Operation

OPERATION

The torque converter transmits engine torque to the transmission. When it is not locked up, it transmits the torque by means of oil. When it is locked up, it transmits the torque by means of the lockup piston.


The lockup damper is designed to soften the impact as the torque converter locks up.


The torque converter is a 3-element, single-stage, 2-phase type.

The term single-stage indicates that there is 1 turbine runner (output element). The term 2-phase indicates that the mechanism works as a torque converter when the turbine runner is turning slowly relative to the pump impeller and as a fluid coupling when the turbine runner is turning quickly relative to the pump impeller.

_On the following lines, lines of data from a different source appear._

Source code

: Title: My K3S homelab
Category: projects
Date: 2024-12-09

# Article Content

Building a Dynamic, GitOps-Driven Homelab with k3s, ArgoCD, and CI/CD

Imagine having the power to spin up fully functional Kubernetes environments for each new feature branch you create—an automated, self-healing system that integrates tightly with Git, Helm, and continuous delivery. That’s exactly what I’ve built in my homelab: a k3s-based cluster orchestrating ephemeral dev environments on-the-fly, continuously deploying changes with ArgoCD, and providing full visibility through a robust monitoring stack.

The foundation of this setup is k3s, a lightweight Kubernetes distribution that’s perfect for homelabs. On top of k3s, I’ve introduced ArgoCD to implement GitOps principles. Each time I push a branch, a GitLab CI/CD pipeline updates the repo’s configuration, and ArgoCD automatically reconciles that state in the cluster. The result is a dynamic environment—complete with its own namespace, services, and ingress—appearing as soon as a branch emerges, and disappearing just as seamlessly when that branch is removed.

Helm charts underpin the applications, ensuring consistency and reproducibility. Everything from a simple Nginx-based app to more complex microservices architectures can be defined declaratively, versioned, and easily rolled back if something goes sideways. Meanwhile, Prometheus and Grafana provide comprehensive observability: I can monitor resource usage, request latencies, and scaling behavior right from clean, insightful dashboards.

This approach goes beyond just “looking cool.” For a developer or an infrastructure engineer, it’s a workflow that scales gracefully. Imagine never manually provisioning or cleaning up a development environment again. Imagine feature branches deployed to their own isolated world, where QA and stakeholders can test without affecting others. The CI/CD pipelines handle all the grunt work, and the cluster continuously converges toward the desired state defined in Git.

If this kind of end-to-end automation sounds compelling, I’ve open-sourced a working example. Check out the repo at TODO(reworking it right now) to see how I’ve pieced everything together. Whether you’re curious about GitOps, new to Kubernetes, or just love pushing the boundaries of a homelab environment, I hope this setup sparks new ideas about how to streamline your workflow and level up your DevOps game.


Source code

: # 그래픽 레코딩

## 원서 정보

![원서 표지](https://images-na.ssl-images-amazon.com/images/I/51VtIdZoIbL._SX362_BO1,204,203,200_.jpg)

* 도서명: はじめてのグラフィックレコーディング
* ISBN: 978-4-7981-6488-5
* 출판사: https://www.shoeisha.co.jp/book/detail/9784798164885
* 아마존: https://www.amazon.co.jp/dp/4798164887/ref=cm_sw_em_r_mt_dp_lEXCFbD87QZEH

TORQUE CONVERTER NOT LOCKED UP






The torque converter activation pressure is not supplied between the converter front cover and lockup piston via passage (3). The lockup clutch (1) and the plate (2) are therefore disengaged and the lockup function is inactive.


TORQUE CONVERTER LOCKED UP






The torque converter activation pressure is supplied between the converter front cover and lockup piston via passage (3). The lockup clutch (1) and the plate (2) are therefore engaged and the lockup function is active.


TURBINE


As the fluid that was put into motion by the impeller blades strikes the blades of the turbine, some of the energy and rotational force is transferred into the turbine and the input shaft. This causes both of them (turbine and input shaft) to rotate in a clockwise direction following the impeller. As the fluid is leaving the trailing edges of the turbine's blades it continues in a "hindering" direction back toward the impeller. If the fluid is not redirected before it strikes the impeller, it will strike the impeller in such a direction that it would tend to slow it down.


STATOR


Torque multiplication is achieved by locking the stator's one-way clutch to its shaft. Under stall conditions (the turbine is stationary), the oil leaving the turbine blades strikes the face of the stator blades and tries to rotate them in a counterclockwise direction. When this happens the one-way clutch of the stator locks and holds the stator from rotating. With the stator locked, the oil strikes the stator blades and is redirected into a "helping" direction before it enters the impeller. This circulation of oil from impeller to turbine, turbine to stator, and stator to impeller, can produce a maximum torque multiplication of about 2.4:1. As the turbine begins to match the speed of the impeller, the fluid that was hitting the stator in such as way as to cause it to lock-up is no longer doing so. In this condition of operation, the stator begins to free wheel and the converter acts as a fluid coupling.





Stator Operation








TORQUE CONVERTER CLUTCH (TCC)


In a standard torque converter, the impeller and turbine are rotating at about the same speed and the stator is freewheeling, providing no torque multiplication. By applying the turbine's piston and friction material to the front cover, a total converter engagement can be obtained. The result of this engagement is a direct 1:1 mechanical link between the engine and the transmission.


The clutch can be engaged in second, third, fourth, fifth and, sixth gear ranges.